On attendait une grosse bataille. On a pris une claque. Au Metropolitano, le 12 février 2026, le FC Barcelone est tombé lourdement face à l’Atlético en demi-finale aller de Coupe du Roi. Score final : 4-0.
Oui, 4-0. Une soirée qui pique encore ce matin.Dans un stade bouillant, les hommes de Hansi Flick ont sombré dès la première période. Pas de pressing. Des lignes trop éloignées. Et un Atlético plus tranchant, plus agressif, plus affamé. Bref, tout ce qu’on déteste voir quand il s’agit du Barca.

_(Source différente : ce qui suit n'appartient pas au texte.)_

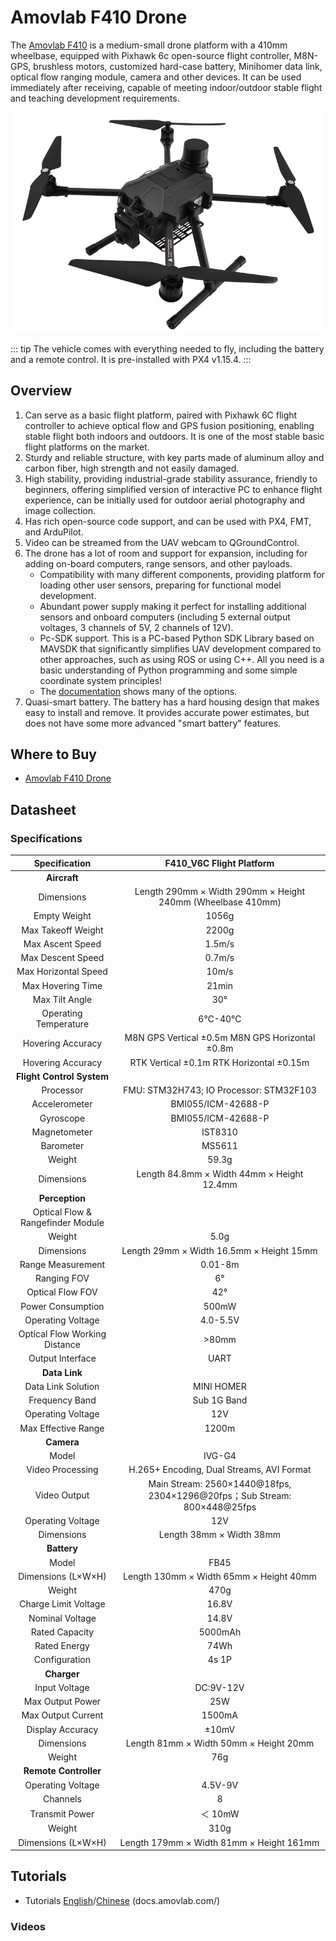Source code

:# Amovlab F410 Drone

The [Amovlab F410](https://amovlab.com/product/detail?pid=32) is a medium-small drone platform with a 410mm wheelbase, equipped with Pixhawk 6c open-source flight controller, M8N-GPS, brushless motors, customized hard-case battery, Minihomer data link, optical flow ranging module, camera and other devices.
It can be used immediately after receiving, capable of meeting indoor/outdoor stable flight and teaching development requirements.

![Amovlab f410 Hero Image](../../assets/airframes/multicopter/amovlab_f410/hero.jpg)

::: tip
The vehicle comes with everything needed to fly, including the battery and a remote control.
It is pre-installed with PX4 v1.15.4.
:::

## Overview

1. Can serve as a basic flight platform, paired with Pixhawk 6C flight controller to achieve optical flow and GPS fusion positioning, enabling stable flight both indoors and outdoors.
   It is one of the most stable basic flight platforms on the market.
2. Sturdy and reliable structure, with key parts made of aluminum alloy and carbon fiber, high strength and not easily damaged.
3. High stability, providing industrial-grade stability assurance, friendly to beginners, offering simplified version of interactive PC to enhance flight experience, can be initially used for outdoor aerial photography and image collection.
4. Has rich open-source code support, and can be used with PX4, FMT, and ArduPilot.
5. Video can be streamed from the UAV webcam to QGroundControl.
6. The drone has a lot of room and support for expansion, including for adding on-board computers, range sensors, and other payloads.
   - Compatibility with many different components, providing platform for loading other user sensors, preparing for functional model development.
   - Abundant power supply making it perfect for installing additional sensors and onboard computers (including 5 external output voltages, 3 channels of 5V, 2 channels of 12V).
   - Pc-SDK support.
     This is a PC-based Python SDK Library based on MAVSDK that significantly simplifies UAV development compared to other approaches, such as using ROS or using C++. All you need is a basic understanding of Python programming and some simple coordinate system principles!
   - The [documentation](https://docs.amovlab.com/f450-v6c-wiki/#/en/) shows many of the options.
7. Quasi-smart battery. The battery has a hard housing design that makes easy to install and remove.
   It provides accurate power estimates, but does not have some more advanced "smart battery" features.

## Where to Buy

- [Amovlab F410 Drone](https://amovlab.com/product/detail?pid=32)

## Datasheet

### Specifications

|           Specification           |                         F410_V6C Flight Platform                         |
| :-------------------------------: | :----------------------------------------------------------------------: |
|           **Aircraft**            |                                                                          |
|            Dimensions             |       Length 290mm × Width 290mm × Height 240mm (Wheelbase 410mm)        |
|           Empty Weight            |                                  1056g                                   |
|        Max Takeoff Weight         |                                  2200g                                   |
|         Max Ascent Speed          |                                  1.5m/s                                  |
|         Max Descent Speed         |                                  0.7m/s                                  |
|       Max Horizontal Speed        |                                  10m/s                                   |
|         Max Hovering Time         |                                  21min                                   |
|          Max Tilt Angle           |                                   30°                                    |
|       Operating Temperature       |                                  6℃-40℃                                  |
|         Hovering Accuracy         |             M8N GPS Vertical ±0.5m M8N GPS Horizontal ±0.8m              |
|         Hovering Accuracy         |                 RTK Vertical ±0.1m RTK Horizontal ±0.15m                 |
|     **Flight Control System**     |                                                                          |
|             Processor             |                 FMU: STM32H743; IO Processor: STM32F103                  |
|           Accelerometer           |                            BMI055/ICM-42688-P                            |
|             Gyroscope             |                            BMI055/ICM-42688-P                            |
|           Magnetometer            |                                 IST8310                                  |
|             Barometer             |                                  MS5611                                  |
|              Weight               |                                  59.3g                                   |
|            Dimensions             |                Length 84.8mm × Width 44mm × Height 12.4mm                |
|          **Perception**           |                                                                          |
| Optical Flow & Rangefinder Module |                                                                          |
|              Weight               |                                   5.0g                                   |
|            Dimensions             |                 Length 29mm × Width 16.5mm × Height 15mm                 |
|         Range Measurement         |                                 0.01-8m                                  |
|            Ranging FOV            |                                    6°                                    |
|         Optical Flow FOV          |                                   42°                                    |
|         Power Consumption         |                                  500mW                                   |
|         Operating Voltage         |                                 4.0-5.5V                                 |
|   Optical Flow Working Distance   |                                  >80mm                                   |
|         Output Interface          |                                   UART                                   |
|           **Data Link**           |                                                                          |
|        Data Link Solution         |                                MINI HOMER                                |
|          Frequency Band           |                               Sub 1G Band                                |
|         Operating Voltage         |                                   12V                                    |
|        Max Effective Range        |                                  1200m                                   |
|            **Camera**             |                                                                          |
|               Model               |                                  IVG-G4                                  |
|         Video Processing          |                H.265+ Encoding, Dual Streams, AVI Format                 |
|           Video Output            | Main Stream: 2560×1440@18fps, 2304×1296@20fps；Sub Stream: 800×448@25fps |
|         Operating Voltage         |                                   12V                                    |
|            Dimensions             |                         Length 38mm × Width 38mm                         |
|            **Battery**            |                                                                          |
|               Model               |                                   FB45                                   |
|        Dimensions (L×W×H)         |                 Length 130mm × Width 65mm × Height 40mm                  |
|              Weight               |                                   470g                                   |
|       Charge Limit Voltage        |                                  16.8V                                   |
|          Nominal Voltage          |                                  14.8V                                   |
|          Rated Capacity           |                                 5000mAh                                  |
|           Rated Energy            |                                   74Wh                                   |
|           Configuration           |                                  4s 1P                                   |
|            **Charger**            |                                                                          |
|           Input Voltage           |                                DC:9V-12V                                 |
|         Max Output Power          |                                   25W                                    |
|        Max Output Current         |                                  1500mA                                  |
|         Display Accuracy          |                                  ±10mV                                   |
|            Dimensions             |                  Length 81mm × Width 50mm × Height 20mm                  |
|              Weight               |                                   76g                                    |
|       **Remote Controller**       |                                                                          |
|         Operating Voltage         |                                 4.5V-9V                                  |
|             Channels              |                                    8                                     |
|          Transmit Power           |                                 ＜ 10mW                                  |
|              Weight               |                                   310g                                   |
|        Dimensions (L×W×H)         |                 Length 179mm × Width 81mm × Height 161mm                 |

## Tutorials

- Tutorials [English](https://docs.amovlab.com/f450-v6c-wiki/#/en/)/[Chinese](https://docs.amovlab.com/F450-V6C-wiki/#/src/%E8%A7%84%E6%A0%BC%E5%8F%82%E6%95%B0/%E8%A7%84%E6%A0%BC%E5%8F%82%E6%95%B0) (docs.amovlab.com/)

### Videos

<lite-youtube videoid="RzmI1d5093I" title="F410 Mid-Axis UAVs"/>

Sur le banc, Flick n’a pas tourné autour du pot. « Nous n’avons pas bien joué en première mi-temps, nous n’avons pas joué comme une équipe. La distance entre les joueurs était grande. Nous n’avons pas pressé. Et lors des 45 premières minutes, nous avons appris une grande leçon. » Le ton est calme. Mais le message est clair.

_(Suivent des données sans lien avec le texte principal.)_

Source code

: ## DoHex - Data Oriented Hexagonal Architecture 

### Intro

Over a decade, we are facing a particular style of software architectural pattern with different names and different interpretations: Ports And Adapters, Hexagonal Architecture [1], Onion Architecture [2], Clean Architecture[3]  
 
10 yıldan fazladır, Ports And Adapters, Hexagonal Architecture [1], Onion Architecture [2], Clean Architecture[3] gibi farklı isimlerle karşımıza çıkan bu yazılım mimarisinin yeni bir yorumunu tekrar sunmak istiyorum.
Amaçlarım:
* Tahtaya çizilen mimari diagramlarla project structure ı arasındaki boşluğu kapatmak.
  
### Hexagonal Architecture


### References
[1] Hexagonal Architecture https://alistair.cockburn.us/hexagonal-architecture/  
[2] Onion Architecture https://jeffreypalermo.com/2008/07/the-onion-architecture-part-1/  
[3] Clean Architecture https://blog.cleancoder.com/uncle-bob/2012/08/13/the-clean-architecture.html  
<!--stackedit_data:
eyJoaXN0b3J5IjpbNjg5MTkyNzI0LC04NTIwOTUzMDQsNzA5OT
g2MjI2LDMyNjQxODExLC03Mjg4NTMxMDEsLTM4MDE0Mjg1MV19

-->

Une première mi-temps qui fait mal
On ne va pas se mentir. Les 45 premières minutes ont été un cauchemar. Le Barca n’a jamais vraiment existé. Trop passif. Trop lent. L’Atlético, lui, a senti le coup. Chaque transition faisait mal. Flick l’a reconnu sans chercher d’excuses : « Ils ont eu plus faim de marquer. Et c’est ce que je veux. Nous ne l’avons pas fait en première mi-temps. L’équipe est jeune, mais je ne mets pas d’excuses. » Voilà. C’est dit.
Ce qui fait mal, c’est ce sentiment de déjà-vu. On repense à la défaite contre l’Inter en Ligue des champions. D’ailleurs, le coach a lâché : « Non, le pire jour, c’était contre l’Inter. Maintenant, nous avons une option pour remonter. Ce ne sera pas facile, mais nous allons essayer. » Donc oui, il y croit encore. Et nous aussi, quelque part.
Malgré la gifle, il a tenu à soutenir son groupe : « Ce fut une défaite douloureuse, mais je suis fier de l’équipe. » On sent qu’il protège ses joueurs. La saison a été marquée par des blessures. L’effectif a souvent été bricolé. Mais ça n’excuse pas tout.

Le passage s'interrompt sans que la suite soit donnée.